Setelah menstabilkan identitas, kita bisa
melakukan validasi tindakan yang salah, misal dengan bertanya :
Guru : “Kamu pasti tahu mengapa melakukan hal itu?”
Murid : “Aku kan cuma main-main botol aqua doang,
bu. Eh
ternyata kena kaca!”
Di tahap ini, kita mulai bisa mengajak murid untuk berpikir dan menganalisis kesalahannya.
Guru : “Saya memahami alasan kamu bermain di kelas pada
saat jam istirahat, apa
yang bisa kamu lakukan untuk menemukan solusi dari permasalahan kamu?”
Murid : “Ya bu, saya akan mengganti kaca jendela yang pecah, kok!”
Ketika
murid sudah mulai menyadari kesalahannya, kita bisa tanyakan keyakinan padanya
(tahap ketiga dari segitiga restitusi). Lalu memberi ruang pada siswa untuk
memikirkan solusi terbaik. Misal :
Guru : “Kamu masih ingat tentang keyakinan kelas yang sudah disepakati?”

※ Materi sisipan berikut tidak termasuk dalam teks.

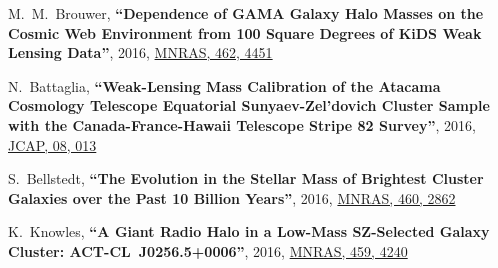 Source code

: \documentclass{article}
\def\myself{\textbf{\color{red} C.~Sif\'on}}
\def\jcap{JCAP}
\def\mnras{MNRAS}
\newcommand{\paper}[1]{\textbf{``#1''}}
\begin{document}
\begin{etaremune}
\item
M.~M.~Brouwer, 
\paper{Dependence of GAMA Galaxy Halo Masses on the Cosmic Web Environment from 
100 Square Degrees of KiDS Weak Lensing Data},
2016, \href{http://adsabs.harvard.edu/abs/2016MNRAS.462.4451B}{\mnras, 462, 4451}

\item
N.~Battaglia, 
\paper{Weak-Lensing Mass Calibration of the Atacama Cosmology Telescope Equatorial 
Sunyaev-Zel'dovich Cluster Sample with the Canada-France-Hawaii Telescope Stripe 82 Survey},
2016, \href{http://adsabs.harvard.edu/abs/2016JCAP...08..013B}{\jcap, 08, 013}

\item
S.~Bellstedt, 
\paper{The Evolution in the Stellar Mass of Brightest Cluster Galaxies over the 
Past 10 Billion Years},
2016, \href{http://adsabs.harvard.edu/abs/2016MNRAS.460.2862B}{\mnras, 460, 2862}

\item
K.~Knowles, 
\paper{A Giant Radio Halo in a Low-Mass SZ-Selected Galaxy Cluster: ACT-CL~J0256.5+0006},
2016, \href{http://adsabs.harvard.edu/adsabs/abs/2016MNRAS.459.4240K}{\mnras, 459, 4240}


\end{etaremune}
\end{document}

Murid : “Ya bu masih ingat. Gak boleh merusak sarana dan prasarana di kelas.”
Guru : “Kamu ingin seperti apa nantinya?”
Murid
: “Saya gak
akan mengulangi lagi bu.”
Guru : “Bisakah kamu untuk tidak main yang ekstrim didalam kelas?”
Murid
: “Bisa bu,
kalau saya mau main yang ekstrim ntar di lapangan bu.”
Guru : “Selain itu apa yang bisa kamu lakukan agar tidak
mengulangi lagi?”
Murid
: “Jika saya
mengulangi, temen-temen saya bisa mengingatkan saya bu. ”
Guru : “Ok semoga ke depannya lebih baik lagi ya…aamiin.